Reproduce the lines below exactly. Begin with the first, end with the line containing "to download, compile and install", and leave out the pictures.

** Opening Dataset records block **

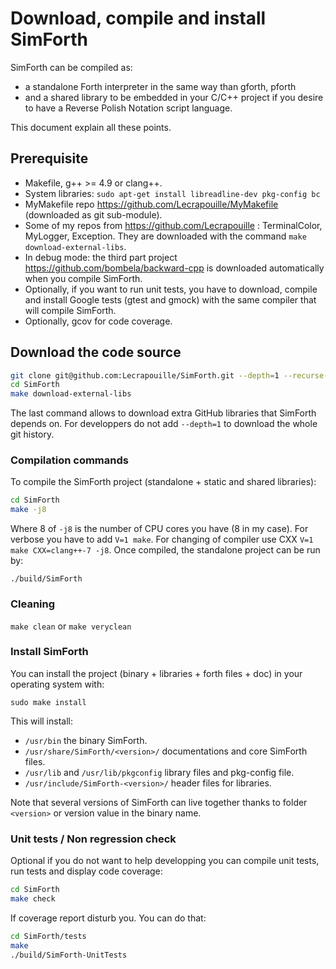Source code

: # Download, compile and install SimForth

SimForth can be compiled as:
* a standalone Forth interpreter in the same way than gforth, pforth
* and a shared library to be embedded in your C/C++ project if you desire
to have a Reverse Polish Notation script language.

This document explain all these points.

## Prerequisite

* Makefile, g++ >= 4.9 or clang++.
* System libraries: `sudo apt-get install libreadline-dev pkg-config bc`
* MyMakefile repo https://github.com/Lecrapouille/MyMakefile (downloaded as git sub-module).
* Some of my repos from https://github.com/Lecrapouille : TerminalColor, MyLogger, Exception.
  They are downloaded with the command `make download-external-libs`.
* In debug mode: the third part project https://github.com/bombela/backward-cpp is downloaded
  automatically when you compile SimForth.
* Optionally, if you want to run unit tests, you have to download, compile and install
  Google tests (gtest and gmock) with the same compiler that will compile SimForth.
* Optionally, gcov for code coverage.

## Download the code source

```sh
git clone git@github.com:Lecrapouille/SimForth.git --depth=1 --recurse-submodules
cd SimForth
make download-external-libs
```

The last command allows to download extra GitHub libraries that SimForth depends on.
For developpers do not add `--depth=1` to download the whole git history.

### Compilation commands

To compile the SimForth project (standalone + static and shared libraries):

```sh
cd SimForth
make -j8
```

Where 8 of `-j8` is the number of CPU cores you have (8 in my case). 
For verbose you have to add `V=1 make`. For changing of compiler use CXX `V=1 make CXX=clang++-7 -j8`.
Once compiled, the standalone project can be run by:

```
./build/SimForth
```

### Cleaning

`make clean` or `make veryclean`

### Install SimForth

You can install the project (binary + libraries + forth files + doc) in your operating system with:

```
sudo make install
```

This will install:
* `/usr/bin` the binary SimForth.
* `/usr/share/SimForth/<version>/` documentations and core SimForth files.
* `/usr/lib` and `/usr/lib/pkgconfig` library files and pkg-config file.
* `/usr/include/SimForth-<version>/` header files for libraries.

Note that several versions of SimForth can live together thanks to folder `<version>` or version value in the binary name.

### Unit tests / Non regression check

Optional if you do not want to help developping you can compile unit tests, run tests and display code coverage:

```sh
cd SimForth
make check
```

If coverage report disturb you. You can do that:

```sh
cd SimForth/tests
make
./build/SimForth-UnitTests
```
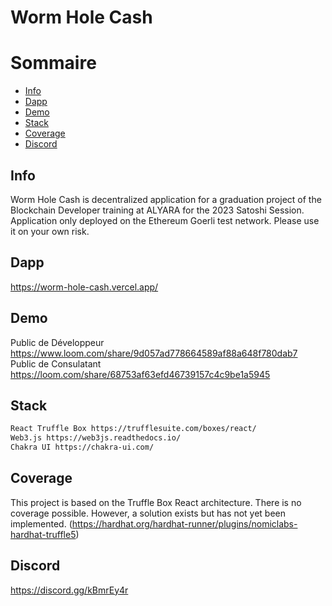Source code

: # Worm Hole Cash

# Sommaire
- [Info](#Info)
- [Dapp](#Dapp)
- [Demo](#Demo)
- [Stack](#Stack)
- [Coverage](#Coverage)
- [Discord](#Protection-contre-une-Reentrance)


## Info
Worm Hole Cash is decentralized application for a graduation project of the Blockchain Developer training at ALYARA for the 2023 Satoshi Session.
Application only deployed on the Ethereum Goerli test network.
Please use it on your own risk.

## Dapp
https://worm-hole-cash.vercel.app/

## Demo
Public de Développeur https://www.loom.com/share/9d057ad778664589af88a648f780dab7
Public de Consulatant https://loom.com/share/68753af63efd46739157c4c9be1a5945

## Stack
  ```sh
React Truffle Box https://trufflesuite.com/boxes/react/
Web3.js https://web3js.readthedocs.io/
Chakra UI https://chakra-ui.com/
```

## Coverage
This project is based on the Truffle Box React architecture. There is no coverage possible.
However, a solution exists but has not yet been implemented. 
(https://hardhat.org/hardhat-runner/plugins/nomiclabs-hardhat-truffle5)

## Discord
https://discord.gg/kBmrEy4r
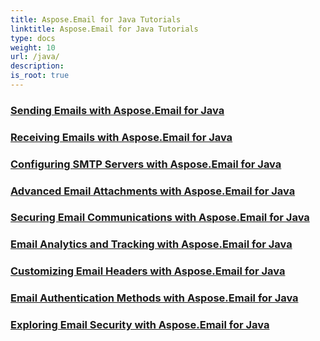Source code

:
 ```yaml
---
title: Aspose.Email for Java Tutorials
linktitle: Aspose.Email for Java Tutorials
type: docs
weight: 10
url: /java/
description:
is_root: true
---
```


### [Sending Emails with Aspose.Email for Java](./sending-emails-with-aspose.email-for-java/)

### [Receiving Emails with Aspose.Email for Java](./receiving-emails-with-aspose.email-for-java/)

### [Configuring SMTP Servers with Aspose.Email for Java](./configuring-smtp-servers-with-aspose.email-for-java/)

### [Advanced Email Attachments with Aspose.Email for Java](./advanced-email-attachments-with-aspose.email-for-java/)

### [Securing Email Communications with Aspose.Email for Java](./securing-email-communications-with-aspose.email-for-java/)

### [Email Analytics and Tracking with Aspose.Email for Java](./email-analytics-and-tracking-with-aspose.email-for-java/)

### [Customizing Email Headers with Aspose.Email for Java](./customizing-email-headers-with-aspose.email-for-java/)

### [Email Authentication Methods with Aspose.Email for Java](./email-authentication-methods-with-aspose.email-for-java/)

### [Exploring Email Security with Aspose.Email for Java](./exploring-email-security-with-aspose.email-for-java/)
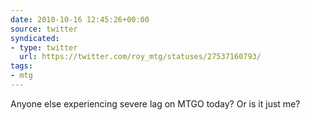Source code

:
 ```yaml
---
date: 2010-10-16 12:45:26+00:00
source: twitter
syndicated:
- type: twitter
  url: https://twitter.com/roy_mtg/statuses/27537160793/
tags:
- mtg
---
```


Anyone else experiencing severe lag on MTGO today? Or is it just me?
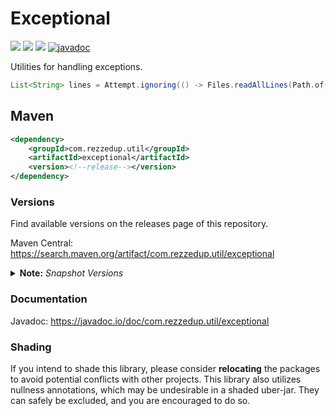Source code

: # Exceptional

[![](https://img.shields.io/maven-central/v/com.rezzedup.util/exceptional?color=ok&label=Maven%20Central)](https://search.maven.org/artifact/com.rezzedup.util/exceptional "Maven Central")
[![](https://img.shields.io/badge/License-MPL--2.0-blue)](./LICENSE "Project License: MPL-2.0")
[![](https://img.shields.io/badge/Java-11-orange)](# "Java Version: 11")
[![javadoc](https://javadoc.io/badge2/com.rezzedup.util/exceptional/javadoc.svg?label=Javadoc&color=%234D7A97)](https://javadoc.io/doc/com.rezzedup.util/exceptional "View Javadocs")

Utilities for handling exceptions.

```java
List<String> lines = Attempt.ignoring(() -> Files.readAllLines(Path.of("example.txt"))).orElseGet(List::of);
```

## Maven

```xml
<dependency>
    <groupId>com.rezzedup.util</groupId>
    <artifactId>exceptional</artifactId>
    <version><!--release--></version>
</dependency>
```

### Versions

Find available versions on the releases page of this repository.

Maven Central: https://search.maven.org/artifact/com.rezzedup.util/exceptional

<details id="note-snapshot-versions">
<summary><b>Note:</b> <i>Snapshot Versions</i></summary>

> [ℹ️](#note-snapshot-versions)
> Snapshot releases are available at the following repository:
>
> ```xml
> <repositories>
>     <repository>
>         <id>ossrh-snapshots</id>
>         <url>https://s01.oss.sonatype.org/content/repositories/snapshots</url>
>     </repository>
> </repositories>
> ```
</details>

### Documentation

Javadoc: https://javadoc.io/doc/com.rezzedup.util/exceptional

### Shading

If you intend to shade this library, please consider **relocating** the packages
to avoid potential conflicts with other projects. This library also utilizes
nullness annotations, which may be undesirable in a shaded uber-jar. They can
safely be excluded, and you are encouraged to do so.
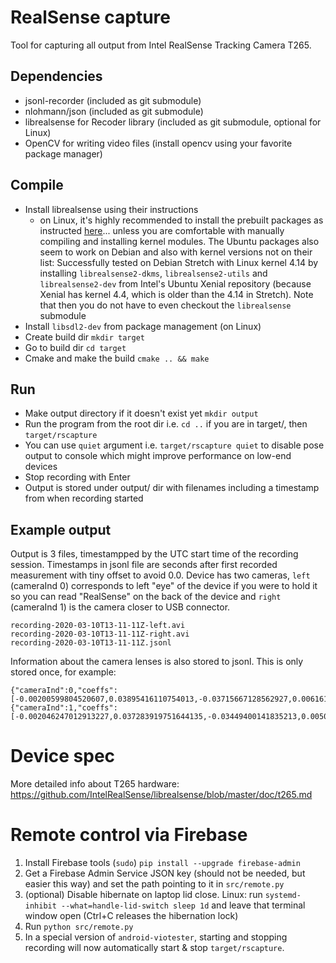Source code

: # RealSense capture

Tool for capturing all output from Intel RealSense Tracking Camera T265.

## Dependencies

* jsonl-recorder (included as git submodule)
* nlohmann/json (included as git submodule)
* librealsense for Recoder library (included as git submodule, optional for Linux)
* OpenCV for writing video files (install opencv using your favorite package manager)

## Compile

* Install librealsense using their instructions
  - on Linux, it's highly recommended to install the prebuilt packages as instructed [here](https://github.com/IntelRealSense/librealsense/blob/master/doc/distribution_linux.md)... unless you are comfortable with manually compiling and installing kernel modules.
   The Ubuntu packages also seem to work on Debian and also with kernel versions not on their list: Successfully tested on Debian Stretch with Linux kernel 4.14 by installing `librealsense2-dkms`, `librealsense2-utils` and `librealsense2-dev` from Intel's Ubuntu Xenial repository (because Xenial has kernel 4.4, which is older than the 4.14 in Stretch). Note that then you do not have to even checkout the `librealsense` submodule
* Install `libsdl2-dev` from package management (on Linux)
* Create build dir `mkdir target`
* Go to build dir `cd target`
* Cmake and make the build `cmake .. && make`

## Run

* Make output directory if it doesn't exist yet `mkdir output`
* Run the program from the root dir i.e. `cd ..` if you are in target/, then `target/rscapture`
* You can use `quiet` argument i.e. `target/rscapture quiet` to disable pose output to console which might improve performance on low-end devices
* Stop recording with Enter
* Output is stored under output/ dir with filenames including a timestamp from when recording started

## Example output

Output is 3 files, timestampped by the UTC start time of the recording session. Timestamps in jsonl file are seconds after first recorded measurement with tiny offset to avoid 0.0. Device has two cameras, `left` (cameraInd 0) corresponds to left "eye" of the device if you were to hold it so you can read "RealSense" on the back of the device and `right` (cameraInd 1) is the camera closer to USB connector.

```
recording-2020-03-10T13-11-11Z-left.avi
recording-2020-03-10T13-11-11Z-right.avi
recording-2020-03-10T13-11-11Z.jsonl
```

Information about the camera lenses is also stored to jsonl. This is only stored once, for example:

```
{"cameraInd":0,"coeffs":[-0.00200599804520607,0.03895416110754013,-0.03715667128562927,0.0061612860299646854,0.0],"model":"RS2_DISTORTION_KANNALA_BRANDT4"}
{"cameraInd":1,"coeffs":[-0.002046247012913227,0.037283919751644135,-0.03449400141835213,0.005099817179143429,0.0],"model":"RS2_DISTORTION_KANNALA_BRANDT4"}
```

# Device spec

More detailed info about T265 hardware: https://github.com/IntelRealSense/librealsense/blob/master/doc/t265.md

# Remote control via Firebase

1. Install Firebase tools (`sudo`) `pip install --upgrade firebase-admin`
2. Get a Firebase Admin Service JSON key (should not be needed, but easier this way)
   and set the path pointing to it in `src/remote.py`
2. (optional) Disable hibernate on laptop lid close.
   Linux: run `systemd-inhibit --what=handle-lid-switch sleep 1d` and leave
   that terminal window open (Ctrl+C releases the hibernation lock)
3. Run `python src/remote.py`
4. In a special version of `android-viotester`, starting and stopping recording
   will now automatically start & stop `target/rscapture`.

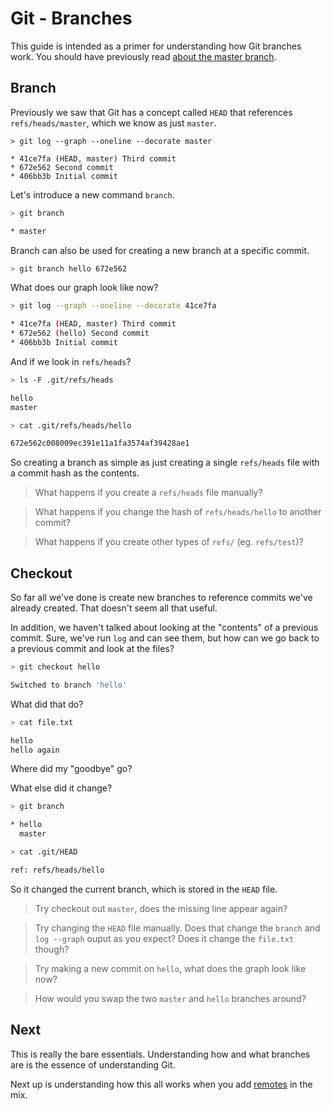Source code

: Git - Branches
==============

This guide is intended as a primer for understanding
how Git branches work. You should have previously
read [about the master branch](head.md).


Branch
------

Previously we saw that Git has a concept called `HEAD`
that references `refs/heads/master`, which we know
as just `master`.

```
> git log --graph --oneline --decorate master

* 41ce7fa (HEAD, master) Third commit
* 672e562 Second commit
* 406bb3b Initial commit
```

Let's introduce a new command `branch`.

```sh
> git branch

* master
```

Branch can also be used for creating a new branch at a specific commit.

```sh
> git branch hello 672e562
```

What does our graph look like now?

```sh
> git log --graph --oneline --decorate 41ce7fa

* 41ce7fa (HEAD, master) Third commit
* 672e562 (hello) Second commit
* 406bb3b Initial commit
```

And if we look in `refs/heads`?

```sh
> ls -F .git/refs/heads

hello
master

> cat .git/refs/heads/hello

672e562c008009ec391e11a1fa3574af39428ae1
```

So creating a branch as simple as just creating a single
`refs/heads` file with a commit hash as the contents.


> What happens if you create a `refs/heads` file manually?

> What happens if you change the hash of `refs/heads/hello` to another commit?

> What happens if you create other types of `refs/` (eg. `refs/test`)?


Checkout
--------

So far all we've done is create new branches to reference commits
we've already created. That doesn't seem all that useful.

In addition, we haven't talked about looking at the "contents" of a
previous commit. Sure, we've run `log` and can see them, but
how can we go back to a previous commit and look at the files?

```sh
> git checkout hello

Switched to branch 'hello'
```

What did that do?

```sh
> cat file.txt

hello
hello again
```

Where did my "goodbye" go?

What else did it change?

```sh
> git branch

* hello
  master

> cat .git/HEAD

ref: refs/heads/hello
```

So it changed the current branch, which is stored in the `HEAD` file.


> Try checkout out `master`, does the missing line appear again?

> Try changing the `HEAD` file manually.
> Does that change the `branch` and `log --graph` ouput as you expect?
> Does it change the `file.txt` though?

> Try making a new commit on `hello`, what does the graph look like now?

> How would you swap the two `master` and `hello` branches around?



Next
----

This is really the bare essentials.
Understanding how and what branches are is the essence of understanding
Git.

Next up is understanding how this all works when you add [remotes](remotes.md) in the mix.
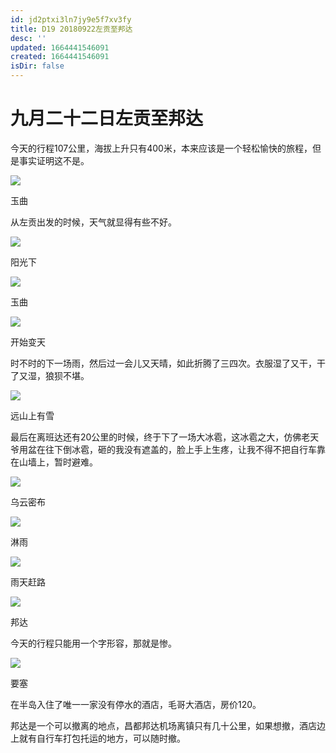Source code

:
 ```yaml
---
id: jd2ptxi3ln7jy9e5f7xv3fy
title: D19 20180922左贡至邦达
desc: ''
updated: 1664441546091
created: 1664441546091
isDir: false
---
```

# 九月二十二日左贡至邦达

今天的行程107公里，海拔上升只有400米，本来应该是一个轻松愉快的旅程，但是事实证明这不是。

![](https://ridemypic.oss-cn-chengdu.aliyuncs.com/rideimg/2616645-21865841335f1dd4.jpg)  

玉曲

从左贡出发的时候，天气就显得有些不好。  

![](https://ridemypic.oss-cn-chengdu.aliyuncs.com/rideimg/2616645-904fa470c764eb4e.jpg)  

阳光下

![](https://ridemypic.oss-cn-chengdu.aliyuncs.com/rideimg/2616645-b233f5db4d59af0a.jpg)  

玉曲

![](https://ridemypic.oss-cn-chengdu.aliyuncs.com/rideimg/2616645-c4d5d31119a60da4.jpg)  

开始变天

时不时的下一场雨，然后过一会儿又天晴，如此折腾了三四次。衣服湿了又干，干了又湿，狼狈不堪。

![](https://ridemypic.oss-cn-chengdu.aliyuncs.com/rideimg/2616645-6736aa404a559789.jpg)  

远山上有雪

最后在离班达还有20公里的时候，终于下了一场大冰雹，这冰雹之大，仿佛老天爷用盆在往下倒冰雹，砸的我没有遮盖的，脸上手上生疼，让我不得不把自行车靠在山墙上，暂时避难。

![](https://ridemypic.oss-cn-chengdu.aliyuncs.com/rideimg/2616645-1747c3b143319911.jpg)  

乌云密布

  

![](https://ridemypic.oss-cn-chengdu.aliyuncs.com/rideimg/2616645-45770a9336cad051.jpg)  

淋雨

![](https://ridemypic.oss-cn-chengdu.aliyuncs.com/rideimg/2616645-7b22c989a19cbd12.jpg)  

雨天赶路

![](https://ridemypic.oss-cn-chengdu.aliyuncs.com/rideimg/2616645-e94ce7c26e7a5e70.jpg)  

邦达

今天的行程只能用一个字形容，那就是惨。

![](https://ridemypic.oss-cn-chengdu.aliyuncs.com/rideimg/2616645-d6f70669d3a142c6.jpg)  

要塞

在半岛入住了唯一一家没有停水的酒店，毛哥大酒店，房价120。

邦达是一个可以撤离的地点，昌都邦达机场离镇只有几十公里，如果想撤，酒店边上就有自行车打包托运的地方，可以随时撤。
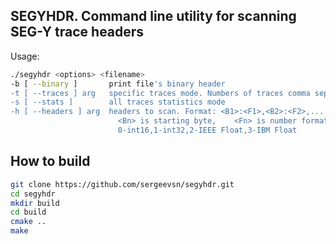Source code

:## SEGYHDR. Command line utility for scanning SEG-Y trace headers

Usage: 
```sh
./segyhdr <options> <filename>
-b [ --binary ]       print file's binary header
-t [ --traces ] arg   specific traces mode. Numbers of traces comma separated. You can specify ranges and step like 10:100:5
-s [ --stats ]        all traces statistics mode
-h [ --headers ] arg  headers to scan. Format: <B1>:<F1>,<B2>:<F2>,... where 
                        <Bn> is starting byte,    <Fn> is number format. 
                        0-int16,1-int32,2-IEEE Float,3-IBM Float
```

## How to build

```sh
git clone https://github.com/sergeevsn/segyhdr.git
cd segyhdr
mkdir build
cd build
cmake ..
make
```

** Closing Dataset records block **

▶ Output for this exercise
Source code

: # Download, compile and install SimForth

SimForth can be compiled as:
* a standalone Forth interpreter in the same way than gforth, pforth
* and a shared library to be embedded in your C/C++ project if you desire
to have a Reverse Polish Notation script language.

This document explain all these points.

## Prerequisite

* Makefile, g++ >= 4.9 or clang++.
* System libraries: `sudo apt-get install libreadline-dev pkg-config bc`
* MyMakefile repo https://github.com/Lecrapouille/MyMakefile (downloaded as git sub-module).
* Some of my repos from https://github.com/Lecrapouille : TerminalColor, MyLogger, Exception.
  They are downloaded with the command `make download-external-libs`.
* In debug mode: the third part project https://github.com/bombela/backward-cpp is downloaded
  automatically when you compile SimForth.
* Optionally, if you want to run unit tests, you have to download, compile and install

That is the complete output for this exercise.